ABOUT THIS EXERCISE —
After finding the line containing "### Hands-on Labs" below, please output that line and each following one through the line containing "As mentioned in", exactly as written.

----

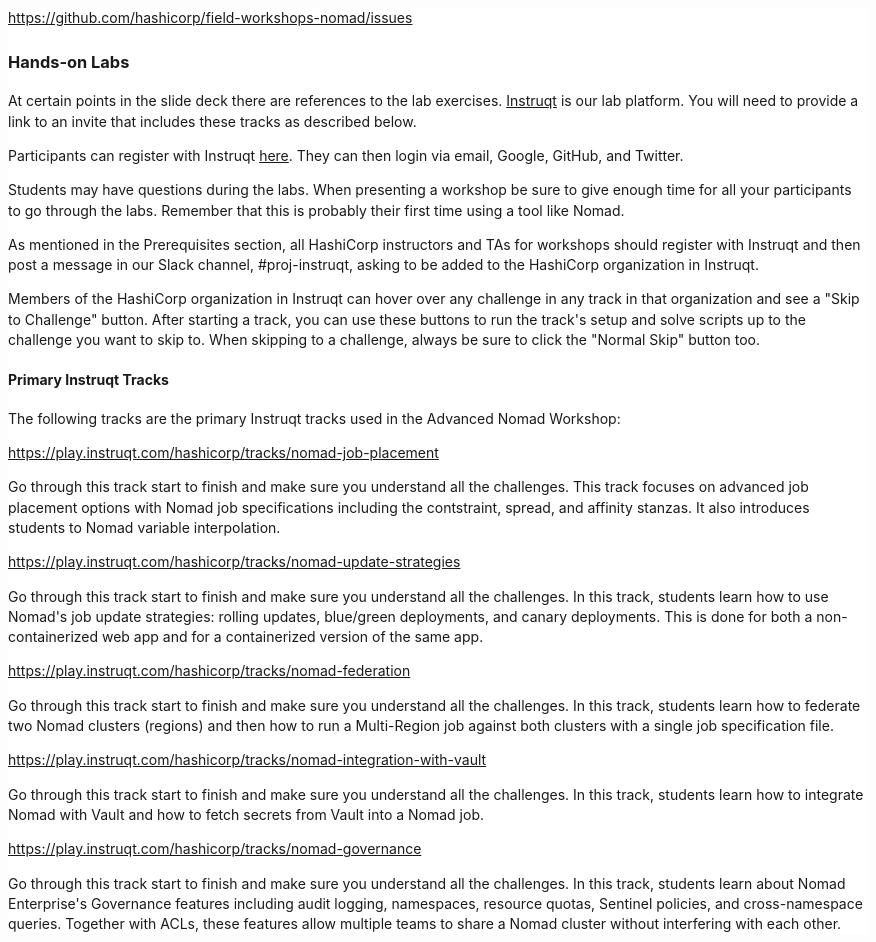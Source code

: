 https://github.com/hashicorp/field-workshops-nomad/issues

### Hands-on Labs
At certain points in the slide deck there are references to the lab exercises. [Instruqt](https://instruqt.com/hashicorp) is our lab platform. You will need to provide a link to an invite that includes these tracks as described below.

Participants can register with Instruqt [here](https://play.instruqt.com/signup). They can then login via email, Google, GitHub, and Twitter.

Students may have questions during the labs. When presenting a workshop be sure to give enough time for all your participants to go through the labs. Remember that this is probably their first time using a tool like Nomad.

As mentioned in the Prerequisites section, all HashiCorp instructors and TAs for workshops should register with Instruqt and then post a message in our Slack channel, #proj-instruqt, asking to be added to the HashiCorp organization in Instruqt.

Members of the HashiCorp organization in Instruqt can hover over any challenge in any track in that organization and see a "Skip to Challenge" button. After starting a track, you can use these buttons to run the track's setup and solve scripts up to the challenge you want to skip to. When skipping to a challenge, always be sure to click the "Normal Skip" button too.

#### Primary Instruqt Tracks
The following tracks are the primary Instruqt tracks used in the Advanced Nomad Workshop:

https://play.instruqt.com/hashicorp/tracks/nomad-job-placement

Go through this track start to finish and make sure you understand all the challenges. This track focuses on advanced job placement options with Nomad job specifications including the contstraint, spread, and affinity stanzas. It also introduces students to Nomad variable interpolation.

https://play.instruqt.com/hashicorp/tracks/nomad-update-strategies

Go through this track start to finish and make sure you understand all the challenges. In this track, students learn how to use Nomad's job update strategies: rolling updates, blue/green deployments, and canary deployments. This is done for both a non-containerized web app and for a containerized version of the same app.

https://play.instruqt.com/hashicorp/tracks/nomad-federation

Go through this track start to finish and make sure you understand all the challenges. In this track, students learn how to federate two Nomad clusters (regions) and then how to run a Multi-Region job against both clusters with a single job specification file.

https://play.instruqt.com/hashicorp/tracks/nomad-integration-with-vault

Go through this track start to finish and make sure you understand all the challenges. In this track, students learn how to integrate Nomad with Vault and how to fetch secrets from Vault into a Nomad job.

https://play.instruqt.com/hashicorp/tracks/nomad-governance

Go through this track start to finish and make sure you understand all the challenges. In this track, students learn about Nomad Enterprise's Governance features including audit logging, namespaces, resource quotas, Sentinel policies, and cross-namespace queries. Together with ACLs, these features allow multiple teams to share a Nomad cluster without interfering with each other.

----

SOLUTION —
### Hands-on Labs
At certain points in the slide deck there are references to the lab exercises. [Instruqt](https://instruqt.com/hashicorp) is our lab platform. You will need to provide a link to an invite that includes these tracks as described below.

Participants can register with Instruqt [here](https://play.instruqt.com/signup). They can then login via email, Google, GitHub, and Twitter.

Students may have questions during the labs. When presenting a workshop be sure to give enough time for all your participants to go through the labs. Remember that this is probably their first time using a tool like Nomad.

As mentioned in the Prerequisites section, all HashiCorp instructors and TAs for workshops should register with Instruqt and then post a message in our Slack channel, #proj-instruqt, asking to be added to the HashiCorp organization in Instruqt.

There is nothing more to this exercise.